Current methods for monitoring lupus disease activity are invasive and involve antibody-based enzyme-linked immunosorbent assays (ELISAs) that bind to specific proteins in blood samples. A home test kit would be much more user-friendly and could allow for more frequent testing to better monitor for flares. Non-invasive testing offers much better quality of life and home testing allows people to take control of their health, empowering individuals with chronic conditions with the ability to better predict and thus cope with their flares.
The next 10 years
Advanced analytical science is key for the discovery of biomarkers, which will go on to be used in routine clinical tests. The quantitative profiling of tear proteins to create non-invasive tests for autoimmune disease is a novel approach to biomarker-driven diagnostics and chronic disease management. The research of Zhou and his colleagues at SERI is just one example of how mass spectrometry and other rapidly advancing technologies are enabling scientists to realize a vision of precision medicine and personalized health for all of us. The advances in MS, with tools such as SWATH for data-independent acquisition (DIA), for comprehensive high-throughput proteomic profiling will enable scientists to discover more and more markers for changing health status and disease.
Within the next 10 years, we will see tests not only for the diagnosis of diseases like lupus, which are difficult to detect, but also for a whole host of other disorders and health conditions. Many diseases are multifactorial, and many health conditions have a preclinical stage, where intervention has the strongest chance of halting, preventing, or even reversing pathology. Home testing will become more commonly prescribed by physicians and also more readily available as kits direct to consumers. Similar to direct-to-consumer genetic tests and ketone urinalysis strips, proteomic and metabolomic panels will be accessible over the counter to allow individuals to test their tears and thus monitor for any important changes in their protein and metabolic make-up on a regular basis. This can provide information on not only a single disease but on multiple aspects of our physiology, because tear proteins and metabolites change in response to alterations or damage in other parts of the body.
Personal health monitoring and biomarker testing is already being embraced by many individuals, empowering them with the data and knowledge to take proactive steps to maintain and optimize their health. People are using this information to decide on what to eat, when to exercise, and when to see a doctor.

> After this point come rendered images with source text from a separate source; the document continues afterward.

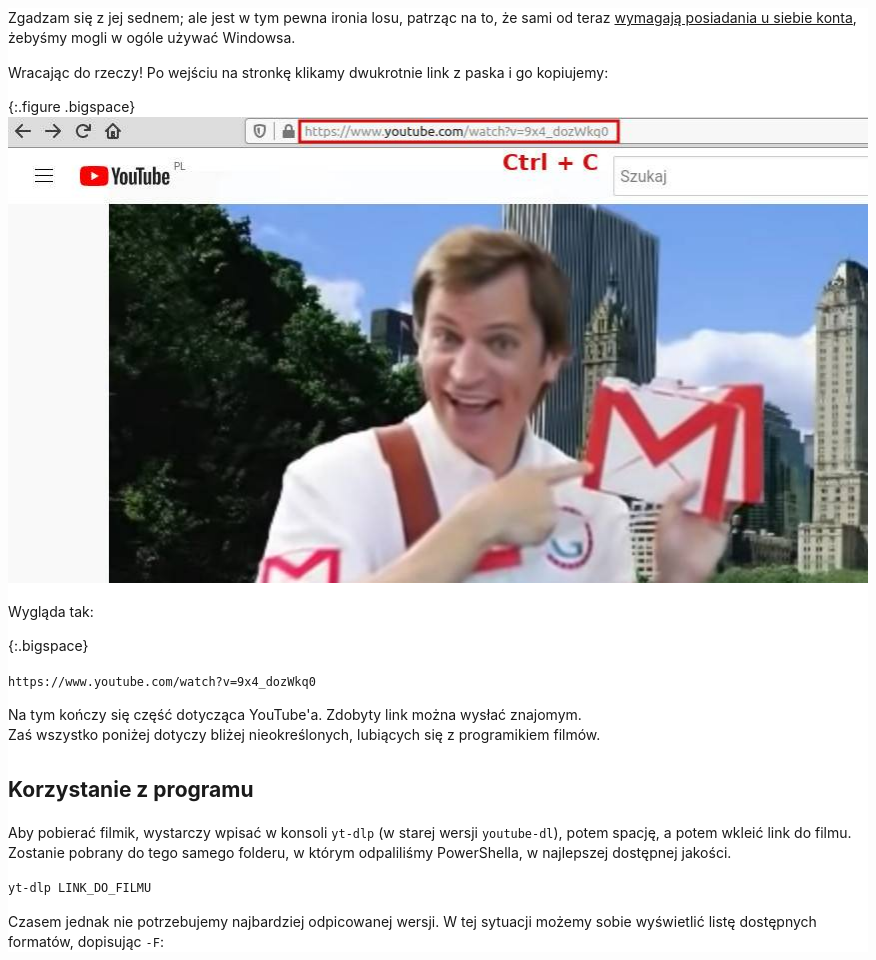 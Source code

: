 Zgadzam się z&nbsp;jej sednem; ale jest w&nbsp;tym pewna ironia losu, patrząc na to, że sami od teraz [wymagają posiadania u&nbsp;siebie konta](https://www.theregister.com/2022/02/18/windows_11_insider_msa/), żebyśmy mogli w&nbsp;ogóle używać Windowsa.

Wracając do rzeczy! Po wejściu na stronkę klikamy dwukrotnie link z&nbsp;paska i go kopiujemy:

{:.figure .bigspace}
<img src="/assets/tutorials/youtube-dl/gmail-man-kopiowanie-linka.jpg" alt="Zrzut ekranu z&nbsp;YouTube'a. Widoczna stopklatka z&nbsp;filmiku pokazuje uśmiechniętego mężczyznę trzymającego koperty w&nbsp;kształcie ikony Gmaila. Adres strony z&nbsp;górnego paska wyróżniono czerwoną ramką, a&nbsp;pod spodem dodano napis 'Control plus C'." />

Wygląda tak:

{:.bigspace}
```
https://www.youtube.com/watch?v=9x4_dozWkq0
```

Na tym kończy się część dotycząca YouTube'a. Zdobyty link można wysłać znajomym.  
Zaś wszystko poniżej dotyczy bliżej nieokreślonych, lubiących się z programikiem filmów.

## Korzystanie z programu

Aby pobierać filmik, wystarczy wpisać w&nbsp;konsoli `yt-dlp` (w&nbsp;starej wersji `youtube-dl`), potem spację, a&nbsp;potem wkleić link do filmu. Zostanie pobrany do tego samego folderu, w&nbsp;którym odpaliliśmy PowerShella, w&nbsp;najlepszej dostępnej jakości.

```
yt-dlp LINK_DO_FILMU
```

Czasem jednak nie potrzebujemy najbardziej odpicowanej wersji. W&nbsp;tej sytuacji możemy sobie wyświetlić listę dostępnych formatów, dopisując `-F`:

In the next decade, such personal testing and proactive health monitoring will become even more commonplace. People will have greater opportunities to seize control of their health and improve their chances of avoiding illness. And should someone start to fall ill, she or he could detect it earlier and thus be better able to seek treatment in time for a good outcome. In any case, these tools will help us access information to realize a healthier future.